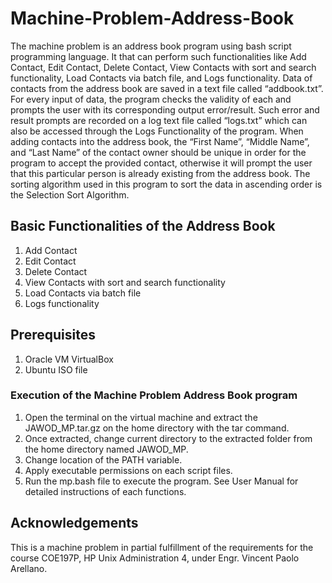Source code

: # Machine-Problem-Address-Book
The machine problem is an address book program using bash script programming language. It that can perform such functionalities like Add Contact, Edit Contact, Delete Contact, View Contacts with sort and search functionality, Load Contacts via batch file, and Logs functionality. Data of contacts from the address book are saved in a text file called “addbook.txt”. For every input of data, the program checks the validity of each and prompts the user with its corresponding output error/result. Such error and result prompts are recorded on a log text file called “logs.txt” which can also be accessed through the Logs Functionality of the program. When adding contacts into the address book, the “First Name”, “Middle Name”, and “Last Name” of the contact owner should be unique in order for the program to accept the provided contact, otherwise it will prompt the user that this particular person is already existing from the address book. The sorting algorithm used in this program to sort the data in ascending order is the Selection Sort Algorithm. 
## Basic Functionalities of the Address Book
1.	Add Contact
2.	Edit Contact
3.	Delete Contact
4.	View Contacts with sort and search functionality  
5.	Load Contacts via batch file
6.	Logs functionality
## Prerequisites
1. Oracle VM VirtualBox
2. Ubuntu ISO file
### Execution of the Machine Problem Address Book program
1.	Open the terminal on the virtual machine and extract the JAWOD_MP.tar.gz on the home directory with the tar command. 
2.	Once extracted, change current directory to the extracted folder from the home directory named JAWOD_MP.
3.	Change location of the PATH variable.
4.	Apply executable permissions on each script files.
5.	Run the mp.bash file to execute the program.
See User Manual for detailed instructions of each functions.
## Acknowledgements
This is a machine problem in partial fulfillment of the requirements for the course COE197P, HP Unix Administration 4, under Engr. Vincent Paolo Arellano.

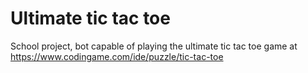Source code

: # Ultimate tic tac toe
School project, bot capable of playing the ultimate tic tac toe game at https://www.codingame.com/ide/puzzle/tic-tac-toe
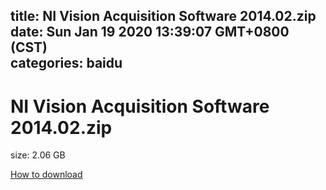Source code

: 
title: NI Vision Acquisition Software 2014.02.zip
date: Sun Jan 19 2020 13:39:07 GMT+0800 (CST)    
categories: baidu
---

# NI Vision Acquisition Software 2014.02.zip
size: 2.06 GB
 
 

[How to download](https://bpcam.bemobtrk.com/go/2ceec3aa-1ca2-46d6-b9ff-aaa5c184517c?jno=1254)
────────────────────
**PROBLEM REQUIREMENTS**
Where the word "bash" is present in a line of the listing, copy that line.

**RESPONSE FOR THIS EXERCISE**
The machine problem is an address book program using bash script programming language. It that can perform such functionalities like Add Contact, Edit Contact, Delete Contact, View Contacts with sort and search functionality, Load Contacts via batch file, and Logs functionality. Data of contacts from the address book are saved in a text file called “addbook.txt”. For every input of data, the program checks the validity of each and prompts the user with its corresponding output error/result. Such error and result prompts are recorded on a log text file called “logs.txt” which can also be accessed through the Logs Functionality of the program. When adding contacts into the address book, the “First Name”, “Middle Name”, and “Last Name” of the contact owner should be unique in order for the program to accept the provided contact, otherwise it will prompt the user that this particular person is already existing from the address book. The sorting algorithm used in this program to sort the data in ascending order is the Selection Sort Algorithm. 
5.	Run the mp.bash file to execute the program.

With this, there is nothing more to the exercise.